Activity
Among the entries that follow, how many lines contain the string "backends"? Answer with that number only.

The records
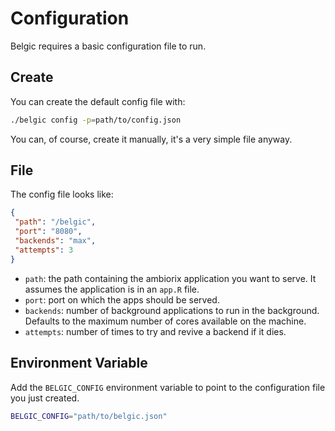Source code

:# Configuration

Belgic requires a basic configuration file to run.

## Create

You can create the default config file with:

```bash
./belgic config -p=path/to/config.json
```

You can, of course, create it manually, it's a very
simple file anyway.

## File

The config file looks like:

```json
{
 "path": "/belgic",
 "port": "8080",
 "backends": "max",
 "attempts": 3
}
```

- `path`: the path containing the ambiorix application
you want to serve. It assumes the application is in an `app.R` file.
- `port`: port on which the apps should be served.
- `backends`: number of background applications to run in the background.
Defaults to the maximum number of cores available on the machine.
- `attempts`: number of times to try and revive a backend if it dies.

## Environment Variable

Add the `BELGIC_CONFIG` environment variable to point to the configuration
file you just created.

```bash
BELGIC_CONFIG="path/to/belgic.json"
```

Output for this task
2